Note that the external heating means is not limited to the heater, and may be other heating means such as a gas burner.

〔effect〕

In the case of the cooker of the present invention as described above, the post-cooling is always performed regardless of the heating means that is driven, so that the temperature measuring device 20 can be reliably cooled and its stable operation can be ensured, and it can be exposed to high temperatures. The fan is driven for a long time after the external heating means that can be heated is driven, whereas the fan is driven for a short time after the microwave heating means, which can only reach a lower temperature, is driven for a short time, eliminating unnecessary cooling for a long time. The present invention has excellent effects such as power saving.

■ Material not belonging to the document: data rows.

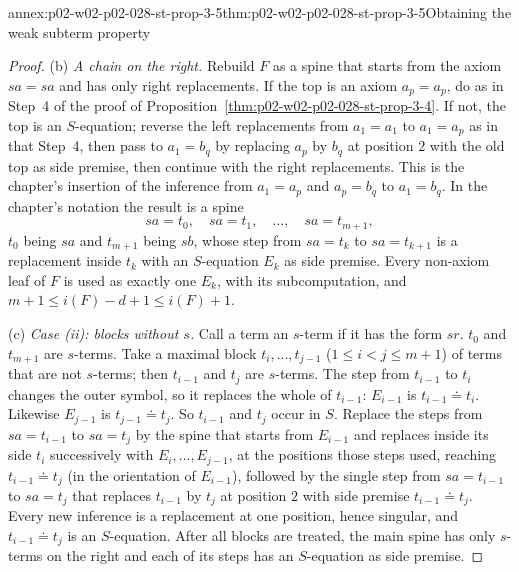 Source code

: \begin{annexitem}{annex:p02-w02-p02-028-st-prop-3-5}{thm:p02-w02-p02-028-st-prop-3-5}{Obtaining the weak subterm property}
\begin{proof}
(b) \emph{A chain on the right.}  Rebuild \(F\) as a spine that starts from
the axiom \(sa=sa\) and has only right replacements.  If the top is an axiom
\(a_p=a_p\), do as in Step~4 of the proof of
Proposition~\ref{thm:p02-w02-p02-028-st-prop-3-4}.  If not, the top is an
\(S\)-equation; reverse the left replacements from \(a_1=a_1\) to
\(a_1=a_p\) as in that Step~4, then pass to \(a_1=b_q\) by replacing \(a_p\)
by \(b_q\) at position \(2\) with the old top as side premise, then continue
with the right replacements.  This is the chapter's insertion of the
inference from \(a_1=a_p\) and \(a_p=b_q\) to \(a_1=b_q\).  In the chapter's
notation the result is a spine
\[
 sa=t_0,\quad sa=t_1,\quad\ldots,\quad sa=t_{m+1},
\]
\(t_0\) being \(sa\) and \(t_{m+1}\) being \(sb\), whose step from \(sa=t_k\)
to \(sa=t_{k+1}\) is a replacement inside \(t_k\) with an \(S\)-equation
\(E_k\) as side premise.  Every non-axiom leaf of \(F\) is used as exactly
one \(E_k\), with its subcomputation, and \(m+1\leq i(F)-d+1\leq i(F)+1\).

(c) \emph{Case (ii): blocks without \(s\).}  Call a term an \(s\)-term if it
has the form \(sr\).  \(t_0\) and \(t_{m+1}\) are \(s\)-terms.  Take a maximal
block \(t_i,\ldots,t_{j-1}\) (\(1\leq i<j\leq m+1\)) of terms that are not
\(s\)-terms; then \(t_{i-1}\) and \(t_j\) are \(s\)-terms.  The step from
\(t_{i-1}\) to \(t_i\) changes the outer symbol, so it replaces the whole of
\(t_{i-1}\): \(E_{i-1}\) is \(t_{i-1}\doteq t_i\).  Likewise \(E_{j-1}\) is
\(t_{j-1}\doteq t_j\).  So \(t_{i-1}\) and \(t_j\) occur in \(S\).  Replace
the steps from \(sa=t_{i-1}\) to \(sa=t_j\) by the spine that starts from
\(E_{i-1}\) and replaces inside its side \(t_i\) successively with
\(E_i,\ldots,E_{j-1}\), at the positions those steps used, reaching
\(t_{i-1}\doteq t_j\) (in the orientation of \(E_{i-1}\)), followed by the
single step from \(sa=t_{i-1}\) to \(sa=t_j\) that replaces \(t_{i-1}\) by
\(t_j\) at position \(2\) with side premise \(t_{i-1}\doteq t_j\).  Every new
inference is a replacement at one position, hence singular, and
\(t_{i-1}\doteq t_j\) is an \(S\)-equation.  After all blocks are treated, the
main spine has only \(s\)-terms on the right and each of its steps has an
\(S\)-equation as side premise.


\end{proof}
\end{annexitem}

[Brief explanation of drawings]

The drawings show embodiments of the present invention, in which Fig. 1 is a schematic front sectional view of the product of the invention, Fig. 2 is a schematic block diagram of the main parts of the electric circuit, and Fig. 3 is a diagram showing an example of a microcomputer. This is a flowchart of fan control. 20...Temperature measuring device, 21...Sensor box, 23...Temperature detection element, 31...Fan, 3
2...Fan drive control circuit, 48...Microcomputer.

Claims (1)

[Claims] 1. Microwave heating means and external heating means that heat the food to be cooked, a temperature measuring device that non-contactly measures the temperature of the food, a fan that cools the temperature measuring device, and measurement of the temperature measuring device. In a cooking appliance comprising a control unit that controls driving of the heating means based on temperature and drives the fan when the heating means is driven, means for setting a first post-cooling time when the external heating means is driven. and a means for setting a second post-cooling time (second post-cooling time < first post-cooling time) in the case of microwave heating means driving, and a means for setting a second post-cooling time (second post-cooling time < first post-cooling time), and a means for setting a second post-cooling time (second post-cooling time < first post-cooling time), and a means for setting a second post-cooling time (second post-cooling time < first post-cooling time) according to the driven heating means after the driving of each heating means is completed. A cooking appliance comprising a post-cooling means for driving the fan for each set first or second post-cooling time.